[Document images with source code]
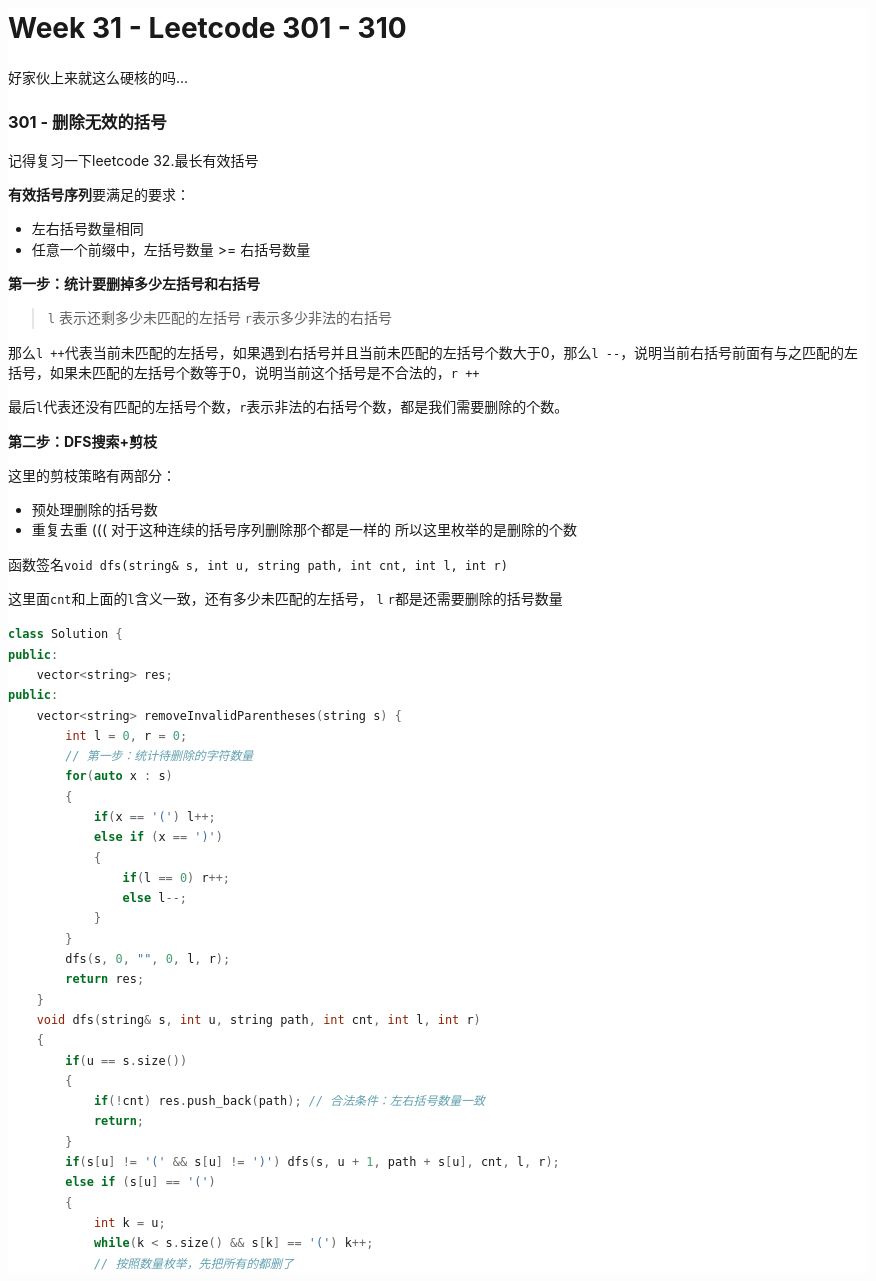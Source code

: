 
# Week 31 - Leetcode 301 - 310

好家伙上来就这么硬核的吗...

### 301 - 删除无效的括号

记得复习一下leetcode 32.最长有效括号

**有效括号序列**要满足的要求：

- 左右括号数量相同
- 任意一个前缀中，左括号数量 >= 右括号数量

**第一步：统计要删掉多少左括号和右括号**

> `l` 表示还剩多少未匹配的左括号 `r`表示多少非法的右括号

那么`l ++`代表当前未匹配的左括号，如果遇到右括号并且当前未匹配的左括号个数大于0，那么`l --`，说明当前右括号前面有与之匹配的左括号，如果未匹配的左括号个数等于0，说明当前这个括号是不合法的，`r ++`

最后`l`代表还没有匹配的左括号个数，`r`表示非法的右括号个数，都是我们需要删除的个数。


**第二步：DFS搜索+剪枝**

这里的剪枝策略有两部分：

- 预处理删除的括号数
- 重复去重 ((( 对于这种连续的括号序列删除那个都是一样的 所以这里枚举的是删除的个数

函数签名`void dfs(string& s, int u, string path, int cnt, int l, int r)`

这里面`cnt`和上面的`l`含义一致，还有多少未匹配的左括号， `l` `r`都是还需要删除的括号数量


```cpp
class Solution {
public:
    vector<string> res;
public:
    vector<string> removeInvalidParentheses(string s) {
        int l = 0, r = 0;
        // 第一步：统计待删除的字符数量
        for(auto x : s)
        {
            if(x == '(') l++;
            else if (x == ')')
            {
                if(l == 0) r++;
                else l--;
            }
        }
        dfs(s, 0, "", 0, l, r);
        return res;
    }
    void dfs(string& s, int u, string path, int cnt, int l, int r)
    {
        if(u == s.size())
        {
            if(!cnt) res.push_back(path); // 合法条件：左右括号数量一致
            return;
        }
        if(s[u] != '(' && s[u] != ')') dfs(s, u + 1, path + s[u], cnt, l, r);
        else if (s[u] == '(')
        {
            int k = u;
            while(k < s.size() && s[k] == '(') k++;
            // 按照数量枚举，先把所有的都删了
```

> [Activity]: Each line above that carries the string "path" has to be returned.

> [Result below]:
函数签名`void dfs(string& s, int u, string path, int cnt, int l, int r)`
    void dfs(string& s, int u, string path, int cnt, int l, int r)
            if(!cnt) res.push_back(path); // 合法条件：左右括号数量一致
        if(s[u] != '(' && s[u] != ')') dfs(s, u + 1, path + s[u], cnt, l, r);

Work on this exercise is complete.